Die Jäger des Roten Mondes
ein philosophisches Seminar. »Kann ein Wesen ohne individuellen Sinn für seine Identität an der Allumfassenden Weisheit teilhaben?«
Dane war froh, über etwas anderes nachdenken zu können als über die bevorstehende Jagd. »Hängt die Weisheit notwendigerweise von einem Sinn für Identität ab?«
»Mir scheint, ja«, sagte Aratak. »Denn Weisheit entfaltet sich, wie ich glaube, wenn eine Kreatur in sich selbst das Individuum sieht und nicht mehr nur den Gruppeninstinkten seines Spezies folgt.

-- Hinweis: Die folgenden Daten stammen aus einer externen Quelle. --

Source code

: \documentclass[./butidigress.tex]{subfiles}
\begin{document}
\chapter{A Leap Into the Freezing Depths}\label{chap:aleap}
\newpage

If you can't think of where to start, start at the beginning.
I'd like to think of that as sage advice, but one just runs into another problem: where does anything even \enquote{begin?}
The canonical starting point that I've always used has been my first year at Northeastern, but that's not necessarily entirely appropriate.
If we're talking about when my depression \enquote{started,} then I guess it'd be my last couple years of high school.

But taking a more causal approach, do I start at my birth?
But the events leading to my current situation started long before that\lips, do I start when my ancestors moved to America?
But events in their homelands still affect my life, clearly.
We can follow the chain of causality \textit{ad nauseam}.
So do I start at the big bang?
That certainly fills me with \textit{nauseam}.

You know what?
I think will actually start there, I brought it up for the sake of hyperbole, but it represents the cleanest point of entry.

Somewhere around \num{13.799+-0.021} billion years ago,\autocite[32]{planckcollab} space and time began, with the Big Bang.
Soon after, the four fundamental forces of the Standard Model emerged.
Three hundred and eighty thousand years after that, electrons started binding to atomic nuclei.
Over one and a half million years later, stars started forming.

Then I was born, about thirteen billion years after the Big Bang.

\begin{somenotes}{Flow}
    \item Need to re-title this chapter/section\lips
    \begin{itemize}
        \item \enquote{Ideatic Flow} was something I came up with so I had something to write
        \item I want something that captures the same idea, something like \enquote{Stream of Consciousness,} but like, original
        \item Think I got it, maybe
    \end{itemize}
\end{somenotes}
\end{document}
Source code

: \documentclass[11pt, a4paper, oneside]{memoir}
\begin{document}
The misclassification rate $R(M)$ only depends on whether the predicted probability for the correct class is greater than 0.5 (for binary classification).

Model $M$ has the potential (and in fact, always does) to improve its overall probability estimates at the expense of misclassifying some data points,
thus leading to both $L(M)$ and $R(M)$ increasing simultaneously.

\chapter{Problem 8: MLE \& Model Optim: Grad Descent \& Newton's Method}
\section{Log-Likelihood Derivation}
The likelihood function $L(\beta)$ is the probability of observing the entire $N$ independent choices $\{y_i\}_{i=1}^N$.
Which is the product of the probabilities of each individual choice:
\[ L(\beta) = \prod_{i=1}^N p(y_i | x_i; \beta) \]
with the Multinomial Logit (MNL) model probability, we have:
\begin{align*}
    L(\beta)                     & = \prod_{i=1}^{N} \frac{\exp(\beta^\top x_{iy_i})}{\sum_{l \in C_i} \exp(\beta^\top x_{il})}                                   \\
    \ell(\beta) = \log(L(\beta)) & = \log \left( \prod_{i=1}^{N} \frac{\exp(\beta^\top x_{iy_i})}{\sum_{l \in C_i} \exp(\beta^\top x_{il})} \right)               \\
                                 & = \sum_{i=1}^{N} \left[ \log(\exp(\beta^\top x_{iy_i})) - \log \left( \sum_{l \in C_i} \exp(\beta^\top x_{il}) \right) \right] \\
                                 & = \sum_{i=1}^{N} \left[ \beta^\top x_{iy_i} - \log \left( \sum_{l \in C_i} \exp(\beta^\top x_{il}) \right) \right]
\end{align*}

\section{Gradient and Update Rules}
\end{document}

Kurz gesagt, wenn jemand aufhört, nur Teil der Allgemeinheit zu sein, und beginnt, sich als besonderes Einzelwesen zu betrachten.«
»Ich bin nicht sicher, ob es darauf ankommt«, sagte Rianna. »Wenn Diener nur Teil einer zentralen Intelligenz ist – würde dann nicht die zentrale Intelligenz, von der Diener ein Teil ist, an der Allumfassenden Weisheit teilhaben? Und wenn er für alle sprechen kann, ist dann nicht jeder beliebige von Dieners Teilen oder Körpern Teil einer solchen Weisheit?«
Aratak sah betrübt aus. »Ich habe Intelligenz immer als einen Sinn für die eigene, einzigartige Individualität definiert. Wie definierst du sie, Rianna?«
»Als die Fähigkeit zur Zeitbindung«, antwortete sie prompt. »Wenn irgendeine Spezies den Punkt erreicht, an dem sie akkumuliertes Wissen an ihre Nachkommenschaft weitergeben kann, so daß nicht jede Generation die Erfahrung der ganzen Rasse wiederholen muß, sondern in der Geschichte fortschreiten kann, dann glaube ich, daß eine Rasse ab diesem Punkt intelligent ist.«
»Hm, vielleicht«, murmelte Aratak und stocherte an seinen enormen Zähnen herum. »Cliff, wie definiert deine Rasse Intelligenz?«
Der Mekhar zögerte nicht. »Als ein Gefühl für den ethischen Ehrbegriff. Wir betrachten jede Rasse ohne einen solchen Ehrbegriff als Tiere und jede Rasse, die ihn entfaltet, als intelligent.« Er verneigte sich vor ihnen und sagte: »Natürlich betrachten wir euch alle so.«
Aratak sagte: »Und ihr, Dallith? Wie definiert deine Rasse Intelligenz?«
»Als Einfühlungsvermögen, würde ich sagen. Ich meine nicht das entwickelte Psi-Talent, sondern die Fähigkeit, sich an die Stelle eines anderen zu versetzen. Vielleicht meine ich einfach Vorstellungskraft. Kein nichtintelligentes Tier hat sie, und jede intelligente Spezies verfügt darüber.«
»Das sind alles sehr gute Antworten«, sagte Aratak. »Dane, von dir haben wir noch nichts gehört, und da du von einem Planeten mit nur einer bekannten intelligenten Spezies kommst: Hat deine Rasse überhaupt ein Konzept dessen entwickelt, was die Intelligenz ausmacht?«
Dane sagte langsam: »Das ist ein ziemlich alltäglicher Gegenstand philosophischer Spekulation. Wir haben zwei oder drei Spezies – Delphine, große Menschenaffen –, die einige, wenn nicht alle Merkmale von Intelligenz besitzen, und manche haben darüber nachgedacht. Einige haben vorgeschlagen, daß die Fähigkeit, Kunst zu erschaffen, der Sinn für Ästhetik, als Kennzeichen der Intelligenz zu werten sei.« In seinen kühnsten Träumen wäre ihm nicht eingefallen, daß er einmal mit einem Echsenmann, zwei Mädchen von fremden Sternen und einem Löwenmenschen beim Essen sitzen und die mögliche Intelligenz eines Roboters diskutieren würde.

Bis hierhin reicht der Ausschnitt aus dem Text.